Zum Schluss ein wenig Historie …
Die Geschichte des Liberalismus ist eine Ideengeschichte politischer Theoriebildung ab dem frühen 17. Jahrhundert. Hauptvertreter sind John Locke, Adam Smith, John Stuart Mill. Der Liberalismus verfolgte lange Zeit nur Fragen der politischen und rechtlichen Gerechtigkeit (gleiche Rechte für alle, eine Verfassung haben, Gewaltenteilung, Rechtsstaatsprinzipien). Dabei bezog sich bis ins 19. Jahrhundert diese Freiheit scheinbar nur auf europäische, weiße, erwachsene Männer. Ausbeutung, Entrechtlichung von Frauen und armen Menschen wurden hingenommen. Seit Mitte des 20. Jahrhunderts rückten soziale Fragen zunehmend in das philosophische Bewusstsein. Wieviel Ungleichheit verträgt eine freiheitliche, liberale Gesellschaft? Wieviel ist legitim und gerechtfertigt? In der Theorie der Gerechtigkeit sollten Leistungsprinzipien verknüpft werden mit Sozialstaatsprinzipien und den Schwächsten der Gesellschaft ein Existenzminimum ermöglichen.

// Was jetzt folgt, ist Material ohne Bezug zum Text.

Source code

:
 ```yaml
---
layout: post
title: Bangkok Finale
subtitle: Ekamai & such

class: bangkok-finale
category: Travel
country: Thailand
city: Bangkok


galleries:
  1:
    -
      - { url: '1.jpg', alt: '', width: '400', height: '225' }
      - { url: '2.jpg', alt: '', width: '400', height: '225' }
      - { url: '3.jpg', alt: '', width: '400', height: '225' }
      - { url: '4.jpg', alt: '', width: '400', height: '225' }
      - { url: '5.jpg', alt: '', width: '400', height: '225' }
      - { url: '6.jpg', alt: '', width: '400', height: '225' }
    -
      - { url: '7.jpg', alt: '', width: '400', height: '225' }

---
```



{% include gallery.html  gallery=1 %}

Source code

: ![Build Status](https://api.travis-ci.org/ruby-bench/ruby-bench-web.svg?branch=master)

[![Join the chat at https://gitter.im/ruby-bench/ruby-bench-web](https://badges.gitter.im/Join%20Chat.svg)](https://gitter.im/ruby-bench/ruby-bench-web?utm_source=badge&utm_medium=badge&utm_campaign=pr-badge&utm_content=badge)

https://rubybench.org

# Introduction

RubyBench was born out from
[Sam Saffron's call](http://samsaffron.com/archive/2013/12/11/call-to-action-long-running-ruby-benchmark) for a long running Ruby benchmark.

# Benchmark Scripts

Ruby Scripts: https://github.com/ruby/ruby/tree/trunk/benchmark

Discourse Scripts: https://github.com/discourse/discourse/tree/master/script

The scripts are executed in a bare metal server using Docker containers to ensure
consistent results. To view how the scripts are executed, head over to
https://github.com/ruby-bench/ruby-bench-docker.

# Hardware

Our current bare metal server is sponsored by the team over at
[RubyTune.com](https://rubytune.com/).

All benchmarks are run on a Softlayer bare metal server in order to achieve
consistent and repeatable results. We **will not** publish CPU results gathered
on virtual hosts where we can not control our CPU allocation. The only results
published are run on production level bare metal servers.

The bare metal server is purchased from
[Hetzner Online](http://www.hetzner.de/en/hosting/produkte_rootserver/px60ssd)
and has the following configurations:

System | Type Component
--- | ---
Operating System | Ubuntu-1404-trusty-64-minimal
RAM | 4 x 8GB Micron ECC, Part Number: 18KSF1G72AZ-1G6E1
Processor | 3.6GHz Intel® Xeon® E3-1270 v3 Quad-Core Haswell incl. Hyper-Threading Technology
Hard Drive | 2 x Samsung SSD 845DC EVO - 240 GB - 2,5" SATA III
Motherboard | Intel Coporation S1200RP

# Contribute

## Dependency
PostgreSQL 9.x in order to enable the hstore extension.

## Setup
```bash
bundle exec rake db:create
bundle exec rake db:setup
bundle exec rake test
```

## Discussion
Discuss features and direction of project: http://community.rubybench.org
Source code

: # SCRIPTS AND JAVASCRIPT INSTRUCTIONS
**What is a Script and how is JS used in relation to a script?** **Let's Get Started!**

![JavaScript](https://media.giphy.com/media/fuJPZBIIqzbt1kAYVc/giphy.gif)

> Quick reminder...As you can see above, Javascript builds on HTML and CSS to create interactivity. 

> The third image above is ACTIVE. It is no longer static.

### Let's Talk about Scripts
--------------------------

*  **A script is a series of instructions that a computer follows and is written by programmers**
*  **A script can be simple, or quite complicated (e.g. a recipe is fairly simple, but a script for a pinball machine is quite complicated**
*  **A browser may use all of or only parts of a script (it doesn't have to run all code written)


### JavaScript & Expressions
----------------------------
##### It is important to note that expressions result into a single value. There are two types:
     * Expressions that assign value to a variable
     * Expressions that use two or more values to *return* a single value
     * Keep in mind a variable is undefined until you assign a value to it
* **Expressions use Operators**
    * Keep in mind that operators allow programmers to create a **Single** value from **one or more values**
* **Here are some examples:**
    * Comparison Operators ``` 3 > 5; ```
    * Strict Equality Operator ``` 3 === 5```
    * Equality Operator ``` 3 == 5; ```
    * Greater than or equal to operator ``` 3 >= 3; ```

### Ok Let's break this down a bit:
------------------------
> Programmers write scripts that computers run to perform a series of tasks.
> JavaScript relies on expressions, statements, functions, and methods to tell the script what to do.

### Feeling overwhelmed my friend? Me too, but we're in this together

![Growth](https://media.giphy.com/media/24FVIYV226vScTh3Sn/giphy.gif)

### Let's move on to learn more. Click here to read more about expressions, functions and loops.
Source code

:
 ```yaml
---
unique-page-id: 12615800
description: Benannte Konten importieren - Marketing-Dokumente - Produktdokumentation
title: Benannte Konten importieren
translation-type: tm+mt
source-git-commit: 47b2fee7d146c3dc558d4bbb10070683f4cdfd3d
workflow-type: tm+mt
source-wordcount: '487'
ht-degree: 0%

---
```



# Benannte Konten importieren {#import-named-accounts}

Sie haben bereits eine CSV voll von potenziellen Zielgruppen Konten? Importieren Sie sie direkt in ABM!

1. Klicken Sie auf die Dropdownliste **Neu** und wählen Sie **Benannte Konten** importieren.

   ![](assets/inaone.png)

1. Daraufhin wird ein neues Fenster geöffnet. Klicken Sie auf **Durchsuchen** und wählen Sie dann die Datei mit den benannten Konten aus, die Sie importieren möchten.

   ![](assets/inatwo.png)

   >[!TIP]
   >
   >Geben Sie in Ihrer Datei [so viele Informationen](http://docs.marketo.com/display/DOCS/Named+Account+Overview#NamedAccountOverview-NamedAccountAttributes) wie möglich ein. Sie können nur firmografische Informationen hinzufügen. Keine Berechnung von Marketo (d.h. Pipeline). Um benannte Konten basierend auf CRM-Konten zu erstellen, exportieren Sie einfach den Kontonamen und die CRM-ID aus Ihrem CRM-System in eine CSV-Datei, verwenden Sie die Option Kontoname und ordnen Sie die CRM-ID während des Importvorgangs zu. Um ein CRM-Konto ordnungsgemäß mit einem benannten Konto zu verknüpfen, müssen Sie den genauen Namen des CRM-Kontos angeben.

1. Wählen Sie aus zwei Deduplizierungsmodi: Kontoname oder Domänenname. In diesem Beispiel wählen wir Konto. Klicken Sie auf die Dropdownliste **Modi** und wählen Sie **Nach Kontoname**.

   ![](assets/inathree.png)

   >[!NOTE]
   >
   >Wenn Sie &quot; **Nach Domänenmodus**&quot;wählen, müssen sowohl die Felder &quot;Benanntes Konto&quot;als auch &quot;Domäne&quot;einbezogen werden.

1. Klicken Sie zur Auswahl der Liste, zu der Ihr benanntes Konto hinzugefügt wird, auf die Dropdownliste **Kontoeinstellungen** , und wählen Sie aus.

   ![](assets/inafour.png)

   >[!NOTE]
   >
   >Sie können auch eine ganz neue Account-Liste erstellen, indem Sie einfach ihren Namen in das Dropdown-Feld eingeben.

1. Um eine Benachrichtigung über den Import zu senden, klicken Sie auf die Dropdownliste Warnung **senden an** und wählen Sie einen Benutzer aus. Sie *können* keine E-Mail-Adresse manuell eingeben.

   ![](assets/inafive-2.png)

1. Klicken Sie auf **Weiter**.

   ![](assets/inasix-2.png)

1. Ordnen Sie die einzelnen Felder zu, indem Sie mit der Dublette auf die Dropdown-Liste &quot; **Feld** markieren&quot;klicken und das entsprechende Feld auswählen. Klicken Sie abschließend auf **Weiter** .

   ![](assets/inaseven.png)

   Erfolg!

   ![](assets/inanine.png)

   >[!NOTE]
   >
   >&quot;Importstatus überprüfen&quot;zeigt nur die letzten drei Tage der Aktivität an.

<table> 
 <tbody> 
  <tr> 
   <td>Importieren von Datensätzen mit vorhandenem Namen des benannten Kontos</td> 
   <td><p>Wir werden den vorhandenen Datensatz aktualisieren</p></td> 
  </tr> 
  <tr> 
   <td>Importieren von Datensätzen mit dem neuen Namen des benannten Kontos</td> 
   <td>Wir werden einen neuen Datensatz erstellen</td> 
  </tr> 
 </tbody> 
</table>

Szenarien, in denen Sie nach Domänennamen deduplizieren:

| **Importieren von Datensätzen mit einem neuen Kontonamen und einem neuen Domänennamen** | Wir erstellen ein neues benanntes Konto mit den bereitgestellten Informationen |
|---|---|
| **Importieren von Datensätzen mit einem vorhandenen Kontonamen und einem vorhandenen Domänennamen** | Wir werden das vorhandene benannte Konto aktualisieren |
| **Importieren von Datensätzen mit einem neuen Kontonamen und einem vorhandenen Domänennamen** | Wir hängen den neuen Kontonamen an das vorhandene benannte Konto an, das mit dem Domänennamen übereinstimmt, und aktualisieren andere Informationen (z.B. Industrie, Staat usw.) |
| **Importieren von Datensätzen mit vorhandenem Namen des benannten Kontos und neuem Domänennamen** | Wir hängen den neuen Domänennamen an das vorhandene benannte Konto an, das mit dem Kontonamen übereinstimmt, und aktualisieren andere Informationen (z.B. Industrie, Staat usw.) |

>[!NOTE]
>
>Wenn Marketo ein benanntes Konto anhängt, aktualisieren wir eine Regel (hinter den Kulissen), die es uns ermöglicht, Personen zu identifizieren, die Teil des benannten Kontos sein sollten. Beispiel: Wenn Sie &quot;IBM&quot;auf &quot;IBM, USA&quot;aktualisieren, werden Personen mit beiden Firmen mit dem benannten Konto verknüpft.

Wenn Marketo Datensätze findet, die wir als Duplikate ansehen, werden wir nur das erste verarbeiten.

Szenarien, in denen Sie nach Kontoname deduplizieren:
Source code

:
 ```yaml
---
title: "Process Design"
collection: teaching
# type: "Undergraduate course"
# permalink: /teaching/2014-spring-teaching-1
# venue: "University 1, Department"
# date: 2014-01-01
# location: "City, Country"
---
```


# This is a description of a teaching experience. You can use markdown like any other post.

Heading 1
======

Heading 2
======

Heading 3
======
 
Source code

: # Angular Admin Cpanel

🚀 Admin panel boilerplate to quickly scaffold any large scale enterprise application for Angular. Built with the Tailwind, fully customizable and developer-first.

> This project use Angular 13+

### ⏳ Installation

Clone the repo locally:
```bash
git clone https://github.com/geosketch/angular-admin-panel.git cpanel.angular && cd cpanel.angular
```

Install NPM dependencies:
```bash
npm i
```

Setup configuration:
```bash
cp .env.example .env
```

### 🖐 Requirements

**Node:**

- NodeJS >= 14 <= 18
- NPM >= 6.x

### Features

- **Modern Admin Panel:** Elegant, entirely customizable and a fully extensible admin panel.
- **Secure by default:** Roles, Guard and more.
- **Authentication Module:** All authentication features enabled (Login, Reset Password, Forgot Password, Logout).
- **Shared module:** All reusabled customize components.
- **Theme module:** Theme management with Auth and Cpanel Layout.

Maßgebend für diese Sichtweise der politischen Philosophie des 20. Jahrhunderts war John Rawls.
Ach ja, was ist nun Neoliberalismus, der „neue Liberalismus“?
Dabei geht es um wirtschaftsliberale Ideen, um eine freiheitliche, marktwirtschaftliche Wirtschaftsordnung und Wettbewerb. Der Neoliberalismus hat nicht mehr viel mit dem klassischen Liberalismus zu tun und u.a. für große Ungerechtigkeiten gesorgt. Auch heute noch erklären Neoliberalisten die soziale Frage für irrelevant. Viele Probleme werden auf ein persönliches Scheitern zurückgeführt. Bildung, Güter und Gesundheit werden eher als private Angelegenheiten erklärt.
Der größte Erfolg des Liberalismus?
Der freiheitlich-demokratische und sozialer Rechtsstaat. Das Liberale als Geisteshaltung, als Tugend ist eine schon fast verloren gegangene Begriffsdefinition. Doch der Erfolg des Liberalismus ist nichts weniger als unsere freiheitliche Demokratie, die Grundlage für das Zusammenleben in der BRD ist. Ich verweise auf den Artikel 2 des Grundgesetzes.